EUGENE, Ore. (BN) — The mood and energy did not significantly shift among four male teens upon the arrival of a fifth who brought with him his alleged new girlfriend, witnesses told Brimborion News on Thursday.
The teens, who had been scrolling through their phones, drinking energy drinks and talking about video games outside Taco Bell, seemed to show no noticeable desire to impress the girl, or to one-up one another in a primal display for male dominance.
“It was weird,” said Taco Bell employee Antonio Lopez. “Where I grew up, whenever you had a group of teenage dudes around some girl, they’d start jumping around like chimps, acting like f—ing jackals. I know I did. And the increase was exponential, the more girls you added on.”
“In Eugene, it’s different. I don’t understand it, but, hell, it’s nicer than the alternative.
Pacific Northwesterners are known for their laid-back lifestyle, their ‘no-worries’ attitude about life’s issues and their ability to eschew or operate outside of stereotypical behaviors and otherwise commonly-accepted appearances and societal norms.

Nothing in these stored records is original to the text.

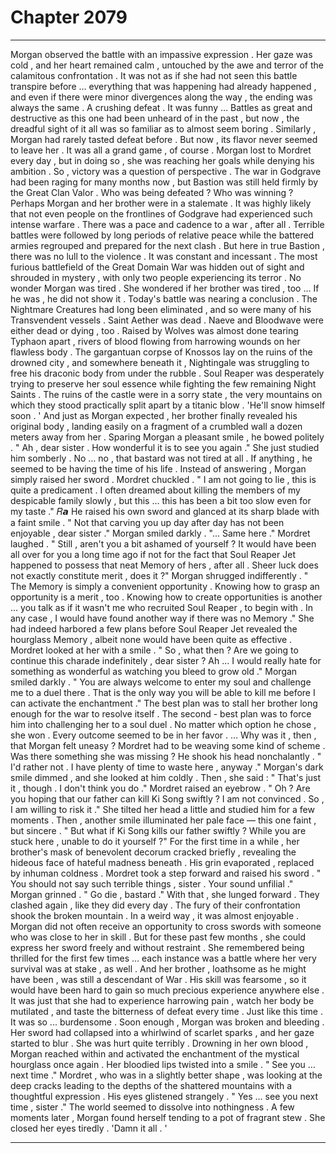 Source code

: 
# Chapter 2079


---

Morgan observed the battle with an impassive expression . Her gaze was cold , and her heart remained calm , untouched by the awe and terror of the calamitous confrontation . It was not as if she had not seen this battle transpire before … everything that was happening had already happened , and even if there were minor divergences along the way , the ending was always the same .
A crushing defeat .
It was funny …
Battles as great and destructive as this one had been unheard of in the past , but now , the dreadful sight of it all was so familiar as to almost seem boring .
Similarly , Morgan had rarely tasted defeat before . But now , its flavor never seemed to leave her .
It was all a grand game , of course . Morgan lost to Mordret every day , but in doing so , she was reaching her goals while denying his ambition . So , victory was a question of perspective .
The war in Godgrave had been raging for many months now , but Bastion was still held firmly by the Great Clan Valor .
Who was being defeated ? Who was winning ?
Perhaps Morgan and her brother were in a stalemate .
It was highly likely that not even people on the frontlines of Godgrave had experienced such intense warfare . There was a pace and cadence to a war , after all . Terrible battles were followed by long periods of relative peace while the battered armies regrouped and prepared for the next clash . But here in true Bastion , there was no lull to the violence . It was constant and incessant .
The most furious battlefield of the Great Domain War was hidden out of sight and shrouded in mystery , with only two people experiencing its terror .
No wonder Morgan was tired .
She wondered if her brother was tired , too …
If he was , he did not show it .
Today's battle was nearing a conclusion . The Nightmare Creatures had long been eliminated , and so were many of his Transvendent vessels .
Saint Aether was dead . Naeve and Bloodwave were either dead or dying , too . Raised by Wolves was almost done tearing Typhaon apart , rivers of blood flowing from harrowing wounds on her flawless body . The gargantuan corpse of Knossos lay on the ruins of the drowned city , and somewhere beneath it , Nightingale was struggling to free his draconic body from under the rubble .
Soul Reaper was desperately trying to preserve her soul essence while fighting the few remaining Night Saints .
The ruins of the castle were in a sorry state , the very mountains on which they stood practically split apart by a titanic blow .
'He'll snow himself soon . '
And just as Morgan expected , her brother finally revealed his original body , landing easily on a fragment of a crumbled wall a dozen meters away from her .
Sparing Morgan a pleasant smile , he bowed politely .
" Ah , dear sister . How wonderful it is to see you again ."
She just studied him somberly .
No … no , that bastard was not tired at all . If anything , he seemed to be having the time of his life .
Instead of answering , Morgan simply raised her sword .
Mordret chuckled .
" I am not going to lie , this is quite a predicament . I often dreamed about killing the members of my despicable family slowly , but this … this has been a bit too slow even for my taste ." 𝑅𝙖
He raised his own sword and glanced at its sharp blade with a faint smile .
" Not that carving you up day after day has not been enjoyable , dear sister ."
Morgan smiled darkly .
"... Same here ."
Mordret laughed .
" Still , aren't you a bit ashamed of yourself ? It would have been all over for you a long time ago if not for the fact that Soul Reaper Jet happened to possess that neat Memory of hers , after all . Sheer luck does not exactly constitute merit , does it ?"
Morgan shrugged indifferently .
" The Memory is simply a convenient opportunity . Knowing how to grasp an opportunity is a merit , too . Knowing how to create opportunities is another … you talk as if it wasn't me who recruited Soul Reaper , to begin with . In any case , I would have found another way if there was no Memory ."
She had indeed harbored a few plans before Soul Reaper Jet revealed the hourglass Memory , albeit none would have been quite as effective .
Mordret looked at her with a smile .
" So , what then ? Are we going to continue this charade indefinitely , dear sister ? Ah … I would really hate for something as wonderful as watching you bleed to grow old ."
Morgan smiled darkly .
" You are always welcome to enter my soul and challenge me to a duel there . That is the only way you will be able to kill me before I can activate the enchantment ."
The best plan was to stall her brother long enough for the war to resolve itself . The second - best plan was to force him into challenging her to a soul duel .
No matter which option he chose , she won . Every outcome seemed to be in her favor .
… Why was it , then , that Morgan felt uneasy ? Mordret had to be weaving some kind of scheme . Was there something she was missing ?
He shook his head nonchalantly .
" I'd rather not . I have plenty of time to waste here , anyway ."
Morgan's dark smile dimmed , and she looked at him coldly .
Then , she said :
" That's just it , though . I don't think you do ."
Mordret raised an eyebrow .
" Oh ? Are you hoping that our father can kill Ki Song swiftly ? I am not convinced . So , I am willing to risk it ."
She tilted her head a little and studied him for a few moments .
Then , another smile illuminated her pale face — this one faint , but sincere .
" But what if Ki Song kills our father swiftly ? While you are stuck here , unable to do it yourself ?"
For the first time in a while , her brother's mask of benevolent decorum cracked briefly , revealing the hideous face of hateful madness beneath .
His grin evaporated , replaced by inhuman coldness .
Mordret took a step forward and raised his sword .
" You should not say such terrible things , sister . Your sound unfilial ."
Morgan grinned .
" Go die , bastard ."
With that , she lunged forward .
They clashed again , like they did every day . The fury of their confrontation shook the broken mountain .
In a weird way , it was almost enjoyable . Morgan did not often receive an opportunity to cross swords with someone who was close to her in skill . But for these past few months , she could express her sword freely and without restraint . She remembered being thrilled for the first few times … each instance was a battle where her very survival was at stake , as well .
And her brother , loathsome as he might have been , was still a descendant of War . His skill was fearsome , so it would have been hard to gain so much precious experience anywhere else .
It was just that she had to experience harrowing pain , watch her body be mutilated , and taste the bitterness of defeat every time .
Just like this time .
It was so ... burdensome .
Soon enough , Morgan was broken and bleeding . Her sword had collapsed into a whirlwind of scarlet sparks , and her gaze started to blur .
She was hurt quite terribly .
Drowning in her own blood , Morgan reached within and activated the enchantment of the mystical hourglass once again .
Her bloodied lips twisted into a smile .
" See you … next time ."
Mordret , who was in a slightly better shape , was looking at the deep cracks leading to the depths of the shattered mountains with a thoughtful expression .
His eyes glistened strangely .
" Yes … see you next time , sister ."
The world seemed to dissolve into nothingness .
A few moments later , Morgan found herself tending to a pot of fragrant stew .
She closed her eyes tiredly .
'Damn it all . '

---

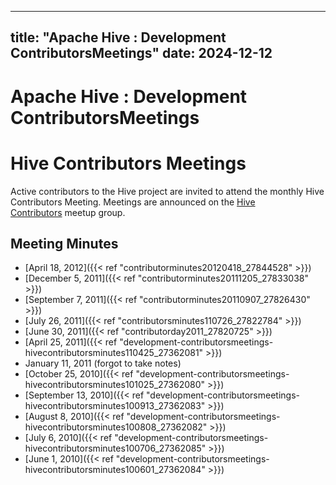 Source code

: ---

title: "Apache Hive : Development ContributorsMeetings"
date: 2024-12-12
----------------

# Apache Hive : Development ContributorsMeetings

# Hive Contributors Meetings

Active contributors to the Hive project are invited to attend the monthly Hive Contributors Meeting. Meetings are announced on the [Hive Contributors](http://www.meetup.com/Hive-Contributors-Group/) meetup group.

## Meeting Minutes

* [April 18, 2012]({{< ref "contributorminutes20120418_27844528" >}})
* [December 5, 2011]({{< ref "contributorminutes20111205_27833038" >}})
* [September 7, 2011]({{< ref "contributorminutes20110907_27826430" >}})
* [July 26, 2011]({{< ref "contributorsminutes110726_27822784" >}})
* [June 30, 2011]({{< ref "contributorday2011_27820725" >}})
* [April 25, 2011]({{< ref "development-contributorsmeetings-hivecontributorsminutes110425_27362081" >}})
* January 11, 2011 (forgot to take notes)
* [October 25, 2010]({{< ref "development-contributorsmeetings-hivecontributorsminutes101025_27362080" >}})
* [September 13, 2010]({{< ref "development-contributorsmeetings-hivecontributorsminutes100913_27362083" >}})
* [August 8, 2010]({{< ref "development-contributorsmeetings-hivecontributorsminutes100808_27362082" >}})
* [July 6, 2010]({{< ref "development-contributorsmeetings-hivecontributorsminutes100706_27362085" >}})
* [June 1, 2010]({{< ref "development-contributorsmeetings-hivecontributorsminutes100601_27362084" >}})

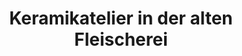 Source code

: ---
title: "Keramikatelier in der alten Fleischerei"
url: /berlin/keramikatelier-in-der-alten-fleischerei/
shop: Töpferei
---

“From Seattle to Portland and down into Mendocino and Humboldt counties, research has shown that a lot of young people—late teens, twentysomethings—aren’t conforming to what society and others thinks they ‘should’ be doing—things like getting a job, starting a family, becoming an ‘adult’,” Portland State University sociologist Darren Wenders said. “And that includes the early-stage courting rituals we traditionally see in young boys and girls.”
“Are teen boys supposed to behave differently around girls?” asked lifelong Eugene resident and bachelor Zakary Ignatius, 56. “I’ve never heard that before. I’ve always just been myself, and enjoyed the time I’ve spent with them.”
“You really don’t want to have to curb stomp somebody just for being a jackal-chimp,” said Taco Bell employee Lopez. “It’s human nature, I get it. Still, sometimes if they get too rowdy, you got to bring the stomp down. Here, there’s none of that. It’s kind of nice.”